[Saved entries]
+++

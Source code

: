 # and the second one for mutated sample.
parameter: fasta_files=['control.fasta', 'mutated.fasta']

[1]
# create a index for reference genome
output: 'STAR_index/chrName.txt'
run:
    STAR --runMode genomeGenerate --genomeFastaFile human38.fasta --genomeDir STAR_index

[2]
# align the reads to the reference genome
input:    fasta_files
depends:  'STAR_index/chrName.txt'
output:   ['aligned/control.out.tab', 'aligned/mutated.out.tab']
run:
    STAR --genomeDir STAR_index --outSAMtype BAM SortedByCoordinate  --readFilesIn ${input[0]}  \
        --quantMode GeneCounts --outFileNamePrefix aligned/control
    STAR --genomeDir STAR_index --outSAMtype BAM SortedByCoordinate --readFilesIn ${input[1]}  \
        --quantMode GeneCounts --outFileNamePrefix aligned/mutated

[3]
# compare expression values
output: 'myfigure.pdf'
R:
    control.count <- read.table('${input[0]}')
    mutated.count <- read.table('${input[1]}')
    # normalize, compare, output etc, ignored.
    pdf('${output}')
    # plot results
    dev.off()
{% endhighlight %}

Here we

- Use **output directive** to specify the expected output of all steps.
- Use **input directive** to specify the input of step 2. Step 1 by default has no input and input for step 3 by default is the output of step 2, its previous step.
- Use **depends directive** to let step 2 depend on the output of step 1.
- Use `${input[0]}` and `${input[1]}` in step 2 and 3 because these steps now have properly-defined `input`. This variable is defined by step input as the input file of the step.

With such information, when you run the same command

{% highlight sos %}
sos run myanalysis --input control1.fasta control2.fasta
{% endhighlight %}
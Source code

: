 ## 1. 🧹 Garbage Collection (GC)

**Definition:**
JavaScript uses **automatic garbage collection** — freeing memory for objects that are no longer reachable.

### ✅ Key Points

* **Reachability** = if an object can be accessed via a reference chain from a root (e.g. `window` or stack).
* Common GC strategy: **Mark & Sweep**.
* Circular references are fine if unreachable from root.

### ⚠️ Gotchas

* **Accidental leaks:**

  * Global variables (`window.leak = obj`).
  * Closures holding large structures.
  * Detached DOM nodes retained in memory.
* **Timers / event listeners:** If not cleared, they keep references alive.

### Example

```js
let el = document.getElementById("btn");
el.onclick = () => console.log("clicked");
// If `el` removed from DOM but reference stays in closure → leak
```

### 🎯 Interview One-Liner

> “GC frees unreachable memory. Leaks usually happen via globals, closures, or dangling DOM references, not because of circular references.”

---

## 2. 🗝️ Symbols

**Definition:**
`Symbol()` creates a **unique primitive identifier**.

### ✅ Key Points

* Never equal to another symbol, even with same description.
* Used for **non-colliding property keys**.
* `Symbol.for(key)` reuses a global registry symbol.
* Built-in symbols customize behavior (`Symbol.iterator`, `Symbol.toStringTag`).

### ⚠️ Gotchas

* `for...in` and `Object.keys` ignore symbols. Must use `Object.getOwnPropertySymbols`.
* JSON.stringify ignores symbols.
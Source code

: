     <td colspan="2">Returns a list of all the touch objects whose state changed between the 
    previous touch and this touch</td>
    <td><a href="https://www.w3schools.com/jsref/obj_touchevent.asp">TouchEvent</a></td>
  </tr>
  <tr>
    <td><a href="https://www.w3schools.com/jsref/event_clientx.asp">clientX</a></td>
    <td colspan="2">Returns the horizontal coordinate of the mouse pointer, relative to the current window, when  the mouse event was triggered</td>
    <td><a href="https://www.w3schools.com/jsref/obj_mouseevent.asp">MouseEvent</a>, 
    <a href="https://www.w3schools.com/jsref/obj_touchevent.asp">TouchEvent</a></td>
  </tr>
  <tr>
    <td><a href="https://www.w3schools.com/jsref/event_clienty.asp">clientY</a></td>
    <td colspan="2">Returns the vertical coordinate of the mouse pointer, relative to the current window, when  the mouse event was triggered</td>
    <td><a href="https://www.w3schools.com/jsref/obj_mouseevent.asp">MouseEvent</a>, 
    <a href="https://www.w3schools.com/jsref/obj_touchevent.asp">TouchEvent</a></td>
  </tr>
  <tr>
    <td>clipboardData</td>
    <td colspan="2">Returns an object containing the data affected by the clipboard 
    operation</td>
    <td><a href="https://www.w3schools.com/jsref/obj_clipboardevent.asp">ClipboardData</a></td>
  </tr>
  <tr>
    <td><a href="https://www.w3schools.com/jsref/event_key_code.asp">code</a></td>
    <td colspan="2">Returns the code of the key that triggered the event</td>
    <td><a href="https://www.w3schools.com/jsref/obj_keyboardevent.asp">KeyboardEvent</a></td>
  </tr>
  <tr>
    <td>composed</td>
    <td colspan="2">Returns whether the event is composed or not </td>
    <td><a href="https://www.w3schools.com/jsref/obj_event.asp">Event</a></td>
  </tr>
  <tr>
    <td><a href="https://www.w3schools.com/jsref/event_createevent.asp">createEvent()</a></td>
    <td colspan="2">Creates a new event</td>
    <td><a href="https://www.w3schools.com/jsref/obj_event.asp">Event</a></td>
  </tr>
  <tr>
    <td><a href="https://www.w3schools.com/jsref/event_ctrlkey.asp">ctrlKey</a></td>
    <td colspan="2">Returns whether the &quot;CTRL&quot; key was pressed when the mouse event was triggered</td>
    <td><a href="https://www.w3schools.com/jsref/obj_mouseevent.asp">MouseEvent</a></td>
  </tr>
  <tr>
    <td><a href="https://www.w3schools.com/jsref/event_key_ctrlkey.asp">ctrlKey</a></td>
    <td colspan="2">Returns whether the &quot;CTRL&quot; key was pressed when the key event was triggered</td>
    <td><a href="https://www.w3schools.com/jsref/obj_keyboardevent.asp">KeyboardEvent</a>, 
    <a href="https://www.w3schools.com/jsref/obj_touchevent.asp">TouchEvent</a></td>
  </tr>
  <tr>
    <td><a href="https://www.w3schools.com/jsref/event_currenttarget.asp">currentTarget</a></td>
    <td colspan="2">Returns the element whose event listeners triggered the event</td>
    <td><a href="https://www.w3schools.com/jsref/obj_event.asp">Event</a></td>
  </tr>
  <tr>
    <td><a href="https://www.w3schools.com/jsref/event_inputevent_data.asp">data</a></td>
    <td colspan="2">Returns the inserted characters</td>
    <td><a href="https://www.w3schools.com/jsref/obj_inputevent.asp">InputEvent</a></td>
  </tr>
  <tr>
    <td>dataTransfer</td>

+++

Description of the task: For the string "directive", work out how many lines of the data contain it; answer with the number alone.

Completed task: 3